Thoughts from a reflective educator.

Investigation into scoring systems

I played ultimate tonight, and we usually keep score with shoes. Our normal scoring system is to count in base 5. Tonight, I tried to use binary, but at half-time I switched back to base 5 when most of our team struggled to read our score quickly.

I took some pictures of the arrangement of shoes during the game (when I wasn't playing).

I can imagine some investigations could be made out of these photos.

• Given the numbers associated with each photo, try and determine how to count in this number system,
• More challenging: From these photos, try and determine the missing numbers.

If you want a project that might take a while:

• Design a scoring system using shoes. It should be easy to maintain and not require too many shoes.

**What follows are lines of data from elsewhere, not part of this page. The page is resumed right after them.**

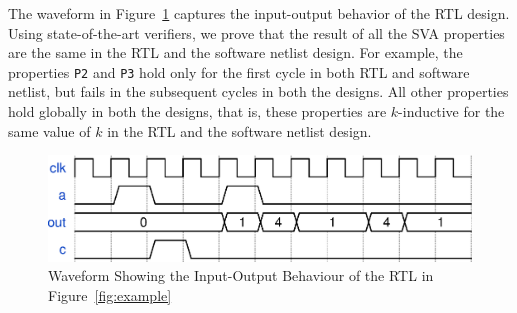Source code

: The waveform in Figure~\ref{intro-waveform} captures the input-output behavior of the RTL design. 
Using state-of-the-art verifiers, we prove that the result of all the SVA properties 
are the same in the RTL and the software netlist design. 
For example, the properties \texttt{P2} and \texttt{P3} 
hold only for the first cycle in both RTL and software netlist, but fails in the 
subsequent cycles in both the designs.  All other properties 
hold globally in both the designs, that is, these properties are $k$-inductive 
for the same value of $k$ in the RTL and the software netlist design.
%
\begin{figure} 
\begin{center}
  \includegraphics[width=\columnwidth]{figures/example/waveform1.eps}%
	\caption{Waveform Showing the Input-Output Behaviour of the RTL in Figure~\ref{fig:example}}
\label{intro-waveform}
\end{center}
\end{figure}
%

David is a mathematics teacher and a learning specialist for technology at Stratford Hall in Vancouver, BC. He has been teaching since 2002, and has worked in Brooklyn, London, and Bangkok before moving back to Canada. He has his Masters degree in Educational Technology from UBC, and is the co-author of a mathematics textbook. He has been published in ISTE's Leading and Learning, Educational Technology Solutions, The Software Developers Journal, The Bangkok Post and Edutopia. He blogs with the Cooperative Catalyst, and is the Assessment group facilitator for Edutopia. He has also helped organize the first Edcamp in Canada, and TEDxKIDS@BC.

Base 5

I can understand the base 2 system. With the base 5 system is it the case that you can place each shoe in 5 different positions that map to the values 0 through 4? If so, what's the mapping?

In the "base 5" system for

In the "base 5" system for scoring in Ultimate, a show facing sideways has value 5, and a shoe perpendicular to that has value one, and you literally just add the values together. It's not really base 5 (since 25 would be represented with five horizontally placed shoes) but it's related.

All of the pictures above are in base 2.